**Task to carry out:** Pictures are to be left out; everything else in the records must be repeated exactly.

**Input records:**

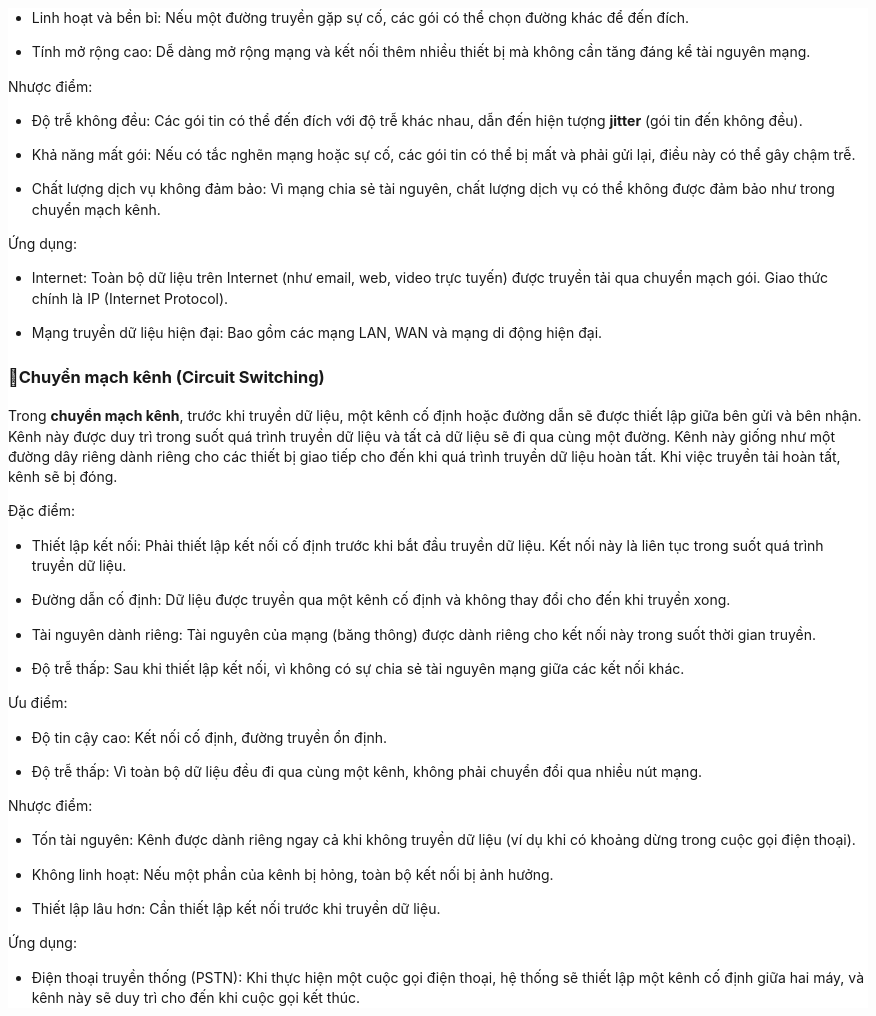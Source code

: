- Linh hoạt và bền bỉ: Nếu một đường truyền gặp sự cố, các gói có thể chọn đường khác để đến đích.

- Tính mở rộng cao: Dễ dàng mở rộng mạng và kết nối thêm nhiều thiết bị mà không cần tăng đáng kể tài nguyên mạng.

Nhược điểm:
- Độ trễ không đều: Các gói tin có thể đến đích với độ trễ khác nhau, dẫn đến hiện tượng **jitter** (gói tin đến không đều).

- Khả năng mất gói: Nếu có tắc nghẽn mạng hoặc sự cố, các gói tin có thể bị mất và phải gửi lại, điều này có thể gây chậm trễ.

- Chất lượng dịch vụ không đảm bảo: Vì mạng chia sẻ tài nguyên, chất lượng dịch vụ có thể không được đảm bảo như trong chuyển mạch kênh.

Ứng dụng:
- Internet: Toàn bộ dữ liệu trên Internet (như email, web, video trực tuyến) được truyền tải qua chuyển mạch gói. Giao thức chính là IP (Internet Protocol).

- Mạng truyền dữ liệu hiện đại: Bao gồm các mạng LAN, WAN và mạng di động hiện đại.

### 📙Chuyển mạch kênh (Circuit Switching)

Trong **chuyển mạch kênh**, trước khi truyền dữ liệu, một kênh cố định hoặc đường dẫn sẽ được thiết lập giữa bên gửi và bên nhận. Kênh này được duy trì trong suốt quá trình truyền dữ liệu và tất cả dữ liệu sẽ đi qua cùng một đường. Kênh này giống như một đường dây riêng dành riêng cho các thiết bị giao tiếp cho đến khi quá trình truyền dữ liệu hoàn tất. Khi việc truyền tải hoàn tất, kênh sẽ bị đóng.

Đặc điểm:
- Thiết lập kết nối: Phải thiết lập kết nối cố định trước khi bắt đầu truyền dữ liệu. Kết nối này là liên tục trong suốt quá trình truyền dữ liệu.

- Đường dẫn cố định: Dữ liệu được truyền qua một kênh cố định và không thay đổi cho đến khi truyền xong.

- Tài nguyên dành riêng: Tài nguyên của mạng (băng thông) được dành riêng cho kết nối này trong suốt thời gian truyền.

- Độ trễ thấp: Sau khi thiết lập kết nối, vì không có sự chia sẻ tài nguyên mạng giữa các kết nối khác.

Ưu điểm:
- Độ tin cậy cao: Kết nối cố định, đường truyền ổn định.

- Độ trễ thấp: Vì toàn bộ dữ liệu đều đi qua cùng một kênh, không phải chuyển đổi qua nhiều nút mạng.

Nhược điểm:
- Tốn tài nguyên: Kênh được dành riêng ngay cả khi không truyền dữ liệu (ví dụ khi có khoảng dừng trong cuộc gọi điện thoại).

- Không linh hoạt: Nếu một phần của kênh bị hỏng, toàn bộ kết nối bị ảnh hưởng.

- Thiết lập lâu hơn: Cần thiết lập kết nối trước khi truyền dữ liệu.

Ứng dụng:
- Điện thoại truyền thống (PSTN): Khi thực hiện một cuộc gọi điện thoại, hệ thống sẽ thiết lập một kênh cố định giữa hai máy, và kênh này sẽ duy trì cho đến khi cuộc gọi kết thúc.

**Worked solution:**
Source code

:- Linh hoạt và bền bỉ: Nếu một đường truyền gặp sự cố, các gói có thể chọn đường khác để đến đích.

- Tính mở rộng cao: Dễ dàng mở rộng mạng và kết nối thêm nhiều thiết bị mà không cần tăng đáng kể tài nguyên mạng.

Nhược điểm:
- Độ trễ không đều: Các gói tin có thể đến đích với độ trễ khác nhau, dẫn đến hiện tượng **jitter** (gói tin đến không đều).

- Khả năng mất gói: Nếu có tắc nghẽn mạng hoặc sự cố, các gói tin có thể bị mất và phải gửi lại, điều này có thể gây chậm trễ.

- Chất lượng dịch vụ không đảm bảo: Vì mạng chia sẻ tài nguyên, chất lượng dịch vụ có thể không được đảm bảo như trong chuyển mạch kênh.

Ứng dụng:
- Internet: Toàn bộ dữ liệu trên Internet (như email, web, video trực tuyến) được truyền tải qua chuyển mạch gói. Giao thức chính là IP (Internet Protocol).

- Mạng truyền dữ liệu hiện đại: Bao gồm các mạng LAN, WAN và mạng di động hiện đại.

### 📙Chuyển mạch kênh (Circuit Switching)

Trong **chuyển mạch kênh**, trước khi truyền dữ liệu, một kênh cố định hoặc đường dẫn sẽ được thiết lập giữa bên gửi và bên nhận. Kênh này được duy trì trong suốt quá trình truyền dữ liệu và tất cả dữ liệu sẽ đi qua cùng một đường. Kênh này giống như một đường dây riêng dành riêng cho các thiết bị giao tiếp cho đến khi quá trình truyền dữ liệu hoàn tất. Khi việc truyền tải hoàn tất, kênh sẽ bị đóng.

Đặc điểm:
- Thiết lập kết nối: Phải thiết lập kết nối cố định trước khi bắt đầu truyền dữ liệu. Kết nối này là liên tục trong suốt quá trình truyền dữ liệu.

- Đường dẫn cố định: Dữ liệu được truyền qua một kênh cố định và không thay đổi cho đến khi truyền xong.

- Tài nguyên dành riêng: Tài nguyên của mạng (băng thông) được dành riêng cho kết nối này trong suốt thời gian truyền.

- Độ trễ thấp: Sau khi thiết lập kết nối, vì không có sự chia sẻ tài nguyên mạng giữa các kết nối khác.

Ưu điểm:
- Độ tin cậy cao: Kết nối cố định, đường truyền ổn định.

- Độ trễ thấp: Vì toàn bộ dữ liệu đều đi qua cùng một kênh, không phải chuyển đổi qua nhiều nút mạng.

Nhược điểm:
- Tốn tài nguyên: Kênh được dành riêng ngay cả khi không truyền dữ liệu (ví dụ khi có khoảng dừng trong cuộc gọi điện thoại).

- Không linh hoạt: Nếu một phần của kênh bị hỏng, toàn bộ kết nối bị ảnh hưởng.

- Thiết lập lâu hơn: Cần thiết lập kết nối trước khi truyền dữ liệu.

Ứng dụng:
- Điện thoại truyền thống (PSTN): Khi thực hiện một cuộc gọi điện thoại, hệ thống sẽ thiết lập một kênh cố định giữa hai máy, và kênh này sẽ duy trì cho đến khi cuộc gọi kết thúc.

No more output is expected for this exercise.